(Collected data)
•••

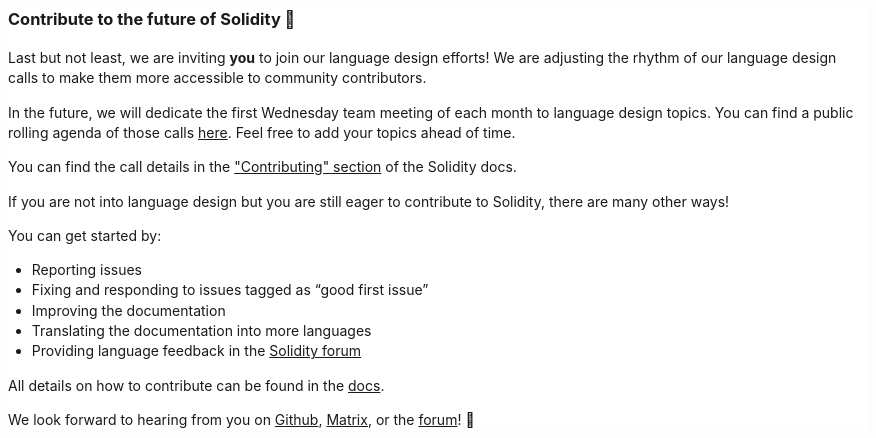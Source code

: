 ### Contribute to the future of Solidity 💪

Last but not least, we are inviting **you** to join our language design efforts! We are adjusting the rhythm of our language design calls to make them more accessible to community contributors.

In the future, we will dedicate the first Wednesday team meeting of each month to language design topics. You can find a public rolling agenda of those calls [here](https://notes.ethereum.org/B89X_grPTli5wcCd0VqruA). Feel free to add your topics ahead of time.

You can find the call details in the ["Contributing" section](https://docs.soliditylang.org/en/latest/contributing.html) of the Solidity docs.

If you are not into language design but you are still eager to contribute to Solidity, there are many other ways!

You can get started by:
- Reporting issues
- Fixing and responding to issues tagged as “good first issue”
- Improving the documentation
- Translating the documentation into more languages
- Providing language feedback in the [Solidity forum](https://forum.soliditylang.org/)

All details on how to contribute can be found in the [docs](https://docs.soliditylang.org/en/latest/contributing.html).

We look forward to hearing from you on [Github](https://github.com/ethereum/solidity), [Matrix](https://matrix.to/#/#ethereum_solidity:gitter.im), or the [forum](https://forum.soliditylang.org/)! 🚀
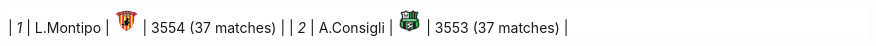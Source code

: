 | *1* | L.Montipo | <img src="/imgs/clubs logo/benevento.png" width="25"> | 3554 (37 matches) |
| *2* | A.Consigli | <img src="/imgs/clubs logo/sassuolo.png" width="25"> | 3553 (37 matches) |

•••

> WHAT TO WORK ON
Please output, exactly and with no pictures, only the lines from the one containing "All details on" through the final line of the records above.

> THE COMPLETED TASK
All details on how to contribute can be found in the [docs](https://docs.soliditylang.org/en/latest/contributing.html).

We look forward to hearing from you on [Github](https://github.com/ethereum/solidity), [Matrix](https://matrix.to/#/#ethereum_solidity:gitter.im), or the [forum](https://forum.soliditylang.org/)! 🚀
Source code

: | *1* | L.Montipo | <img src="/imgs/clubs logo/benevento.png" width="25"> | 3554 (37 matches) |
| *2* | A.Consigli | <img src="/imgs/clubs logo/sassuolo.png" width="25"> | 3553 (37 matches) |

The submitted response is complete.